System V release 3.2

Tim W Smith ts at cup.portal.com
Thu Jan 12 21:17:48 AEST 1989


< In theory this should be very easy. You can create a directory tree,
< containing, say Xenix 286 on a Unix 3.2 machine. After logging in (as root)
< you chroot to the root of that tree and from then on you should get
< 100% identical Xenix behaviour except for speed differences. That is
< what my understanding of this binary compatibility is. In this isolated
< directory tree you could run the Xenix compiler (without messing around
< with filename problems), to generate Xenix binaries.

I used to do this when I worked at ISC, except that it was not a 3.2
machine, since those didn't exist yet.  We did it on a 1.05 machine,
since all that x286emul needs to run most 286 Xenix code is the kernel
hooks that let x286emul get control when a system call is executed.

The x286emul emulation is pretty good.  It passes Microsoft's Xenix
validation programs.  That is, if you take these programs from a
286 Xenix system, and put them under such a chrooted environment,
and run them just like you would to validate a 286 Xenix system,
it will pass, except for certain tests that are not expected to
pass.

I don't recall exactly which tests will not pass, but they tended
to be tests of the type where a real Xenix system would return
the error ETXTBSY.  Because of the way Xenix emulation works, the
text is in fact not busy when a Xenix binary runs under x286emul.

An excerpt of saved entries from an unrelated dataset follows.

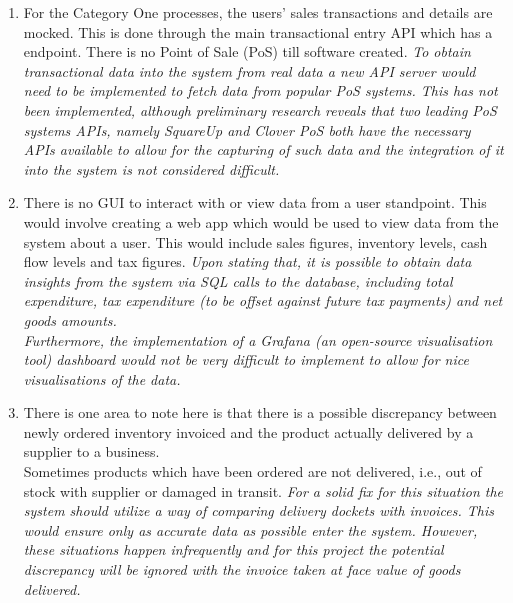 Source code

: \begin{enumerate}
	\item For the Category One processes, the users' sales transactions and details are mocked. This is done through the main transactional
	      entry API which has a  endpoint. There is no Point of Sale (PoS) till software created.
	      \bigbreak
	      \emph{To obtain transactional data into the system from real data a new API server would need to be
		      implemented to fetch data from popular PoS systems. This has not been implemented, although
		      preliminary research reveals that two leading PoS systems APIs, namely SquareUp\autocite{SquareSolutionsTools}
		      and Clover PoS \autocite{APIReferenceOverview} both have the necessary APIs available to
		      allow for the capturing of such data and the integration of it into the system is not considered difficult.}
	\item There is no GUI to interact with or view data from a user standpoint. This would involve creating a web app which would be used to view data from the system about a user. This
	      would include sales figures, inventory levels, cash flow levels and tax figures.
	      \bigbreak
	      \emph{Upon stating that,
		      it is possible to obtain data insights from the system via SQL calls to the database, including total expenditure,
		      tax expenditure (to be offset against future tax payments) and net goods amounts.\\
		      Furthermore, the implementation of a Grafana (an open-source visualisation tool) dashboard would not be very difficult to implement 
			  to allow for nice visualisations of the data.}
	\item There is one area to note here is that there is a possible discrepancy between newly ordered inventory invoiced and the product actually delivered
	      by a supplier to a business.\\
	      Sometimes products which have been ordered are not delivered, i.e., out of stock with supplier or damaged in transit.
	      \bigbreak
	      \emph{For a solid fix for this situation the system should utilize a way of comparing delivery dockets with invoices. This would ensure only as accurate data as
		      possible enter the system. However, these situations happen infrequently and for this project the potential discrepancy will be ignored with the invoice taken at
		      face value of goods delivered.}


\end{enumerate}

My memory is getting hazy here, and I may be confusing some details
with i286emul, but I think that there will also be failures when
execute-only programs are used.  x286emul is a user mode program,
and so it needs read permission on the Xenix binary to access it.
I seem to recall some discussion of various ugly kludges to get
around this, but I don't recall if they were used or not.